### Assignment
Select and copy out every line in the records containing "that".

(Saved data entries)
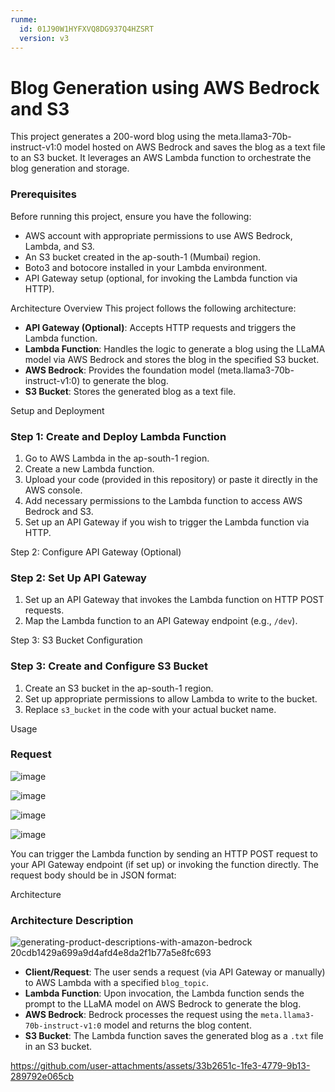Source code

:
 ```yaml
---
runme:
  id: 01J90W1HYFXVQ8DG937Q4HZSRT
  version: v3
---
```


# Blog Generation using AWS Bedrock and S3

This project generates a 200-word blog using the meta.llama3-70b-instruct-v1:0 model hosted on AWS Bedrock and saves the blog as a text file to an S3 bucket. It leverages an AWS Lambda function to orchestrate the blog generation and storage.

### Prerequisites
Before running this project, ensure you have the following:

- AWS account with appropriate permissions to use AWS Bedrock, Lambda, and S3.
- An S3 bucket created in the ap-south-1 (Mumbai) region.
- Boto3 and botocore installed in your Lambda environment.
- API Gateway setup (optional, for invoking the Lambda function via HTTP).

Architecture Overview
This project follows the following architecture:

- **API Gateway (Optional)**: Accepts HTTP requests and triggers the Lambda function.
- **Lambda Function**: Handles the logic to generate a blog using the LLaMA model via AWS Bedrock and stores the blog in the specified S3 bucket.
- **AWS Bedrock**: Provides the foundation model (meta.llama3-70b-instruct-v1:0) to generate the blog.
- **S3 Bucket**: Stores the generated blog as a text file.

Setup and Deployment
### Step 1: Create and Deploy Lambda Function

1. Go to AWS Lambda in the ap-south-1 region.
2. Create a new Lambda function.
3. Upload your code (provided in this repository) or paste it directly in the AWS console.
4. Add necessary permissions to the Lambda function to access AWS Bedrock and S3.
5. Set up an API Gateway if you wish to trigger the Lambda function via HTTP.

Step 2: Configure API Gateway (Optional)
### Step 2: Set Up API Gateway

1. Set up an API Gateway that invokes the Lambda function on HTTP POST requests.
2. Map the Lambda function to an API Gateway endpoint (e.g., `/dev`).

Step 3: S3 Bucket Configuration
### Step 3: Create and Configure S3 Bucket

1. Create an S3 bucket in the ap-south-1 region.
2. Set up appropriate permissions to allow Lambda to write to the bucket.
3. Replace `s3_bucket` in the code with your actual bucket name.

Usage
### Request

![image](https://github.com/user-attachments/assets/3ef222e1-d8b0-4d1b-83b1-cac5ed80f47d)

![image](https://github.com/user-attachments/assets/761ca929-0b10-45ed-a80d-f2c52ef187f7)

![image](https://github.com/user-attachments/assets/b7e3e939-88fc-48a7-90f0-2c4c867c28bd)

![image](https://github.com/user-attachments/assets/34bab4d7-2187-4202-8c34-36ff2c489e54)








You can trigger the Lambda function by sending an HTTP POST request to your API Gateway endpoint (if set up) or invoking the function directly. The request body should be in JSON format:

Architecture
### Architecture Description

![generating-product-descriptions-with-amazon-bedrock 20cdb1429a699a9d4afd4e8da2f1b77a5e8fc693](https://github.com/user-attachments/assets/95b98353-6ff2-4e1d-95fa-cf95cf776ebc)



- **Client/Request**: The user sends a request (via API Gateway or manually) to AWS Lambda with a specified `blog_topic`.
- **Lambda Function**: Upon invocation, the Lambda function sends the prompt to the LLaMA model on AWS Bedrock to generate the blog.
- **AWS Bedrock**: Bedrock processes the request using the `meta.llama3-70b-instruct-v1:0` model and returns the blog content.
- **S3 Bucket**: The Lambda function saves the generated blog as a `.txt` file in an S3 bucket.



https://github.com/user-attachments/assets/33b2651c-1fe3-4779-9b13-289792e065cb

==

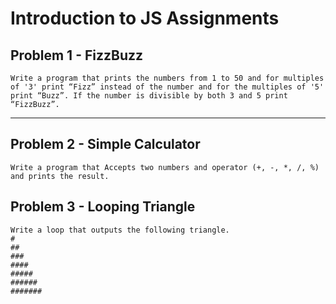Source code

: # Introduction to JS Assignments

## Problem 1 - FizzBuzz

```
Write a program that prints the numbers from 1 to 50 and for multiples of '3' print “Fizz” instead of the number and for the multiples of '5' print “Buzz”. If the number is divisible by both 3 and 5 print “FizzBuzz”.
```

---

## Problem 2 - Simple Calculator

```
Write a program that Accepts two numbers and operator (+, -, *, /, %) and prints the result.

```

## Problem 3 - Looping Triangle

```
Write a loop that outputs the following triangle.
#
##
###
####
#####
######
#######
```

* * *

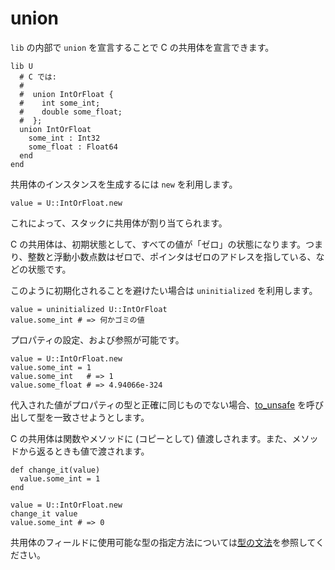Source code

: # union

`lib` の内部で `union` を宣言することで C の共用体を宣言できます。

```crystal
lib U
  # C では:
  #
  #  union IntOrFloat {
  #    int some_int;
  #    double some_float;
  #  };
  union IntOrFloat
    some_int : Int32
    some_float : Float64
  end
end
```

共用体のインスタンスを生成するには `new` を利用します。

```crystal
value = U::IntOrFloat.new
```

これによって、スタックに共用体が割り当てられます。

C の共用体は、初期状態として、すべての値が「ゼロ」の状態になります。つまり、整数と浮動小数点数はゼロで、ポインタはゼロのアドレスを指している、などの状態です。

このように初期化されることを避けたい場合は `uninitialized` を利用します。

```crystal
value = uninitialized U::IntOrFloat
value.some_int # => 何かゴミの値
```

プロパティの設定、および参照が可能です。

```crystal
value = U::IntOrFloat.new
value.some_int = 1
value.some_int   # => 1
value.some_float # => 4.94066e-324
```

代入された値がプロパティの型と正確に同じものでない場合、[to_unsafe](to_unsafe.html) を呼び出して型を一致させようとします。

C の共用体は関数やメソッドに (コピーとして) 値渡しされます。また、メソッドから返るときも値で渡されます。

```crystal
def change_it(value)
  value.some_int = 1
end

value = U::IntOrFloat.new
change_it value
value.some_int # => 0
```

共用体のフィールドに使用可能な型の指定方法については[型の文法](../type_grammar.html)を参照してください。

### Exercise output
1. Set up an API Gateway that invokes the Lambda function on HTTP POST requests.
Write a program that prints the numbers from 1 to 50 and for multiples of '3' print “Fizz” instead of the number and for the multiples of '5' print “Buzz”. If the number is divisible by both 3 and 5 print “FizzBuzz”.
Write a program that Accepts two numbers and operator (+, -, *, /, %) and prints the result.
Write a loop that outputs the following triangle.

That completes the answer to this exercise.